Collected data
▼▼▼

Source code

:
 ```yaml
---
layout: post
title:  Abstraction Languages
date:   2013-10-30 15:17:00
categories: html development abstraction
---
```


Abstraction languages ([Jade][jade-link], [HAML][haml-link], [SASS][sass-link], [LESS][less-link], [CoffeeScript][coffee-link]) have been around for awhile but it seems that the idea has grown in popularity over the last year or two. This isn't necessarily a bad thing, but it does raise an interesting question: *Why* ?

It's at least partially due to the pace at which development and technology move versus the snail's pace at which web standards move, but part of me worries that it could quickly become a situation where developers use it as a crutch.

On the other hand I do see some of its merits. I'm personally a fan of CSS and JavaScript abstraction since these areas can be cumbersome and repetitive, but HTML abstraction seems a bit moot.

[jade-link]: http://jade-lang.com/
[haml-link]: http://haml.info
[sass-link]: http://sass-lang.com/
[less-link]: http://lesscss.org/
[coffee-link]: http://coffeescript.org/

▲▲▲

The data above needs to be given again exactly, with no line left out.

Your solution
Source code

:
 ```yaml
---
layout: post
title:  Abstraction Languages
date:   2013-10-30 15:17:00
categories: html development abstraction
---
```


Abstraction languages ([Jade][jade-link], [HAML][haml-link], [SASS][sass-link], [LESS][less-link], [CoffeeScript][coffee-link]) have been around for awhile but it seems that the idea has grown in popularity over the last year or two. This isn't necessarily a bad thing, but it does raise an interesting question: *Why* ?

It's at least partially due to the pace at which development and technology move versus the snail's pace at which web standards move, but part of me worries that it could quickly become a situation where developers use it as a crutch.

On the other hand I do see some of its merits. I'm personally a fan of CSS and JavaScript abstraction since these areas can be cumbersome and repetitive, but HTML abstraction seems a bit moot.

[jade-link]: http://jade-lang.com/
[haml-link]: http://haml.info
[sass-link]: http://sass-lang.com/
[less-link]: http://lesscss.org/
[coffee-link]: http://coffeescript.org/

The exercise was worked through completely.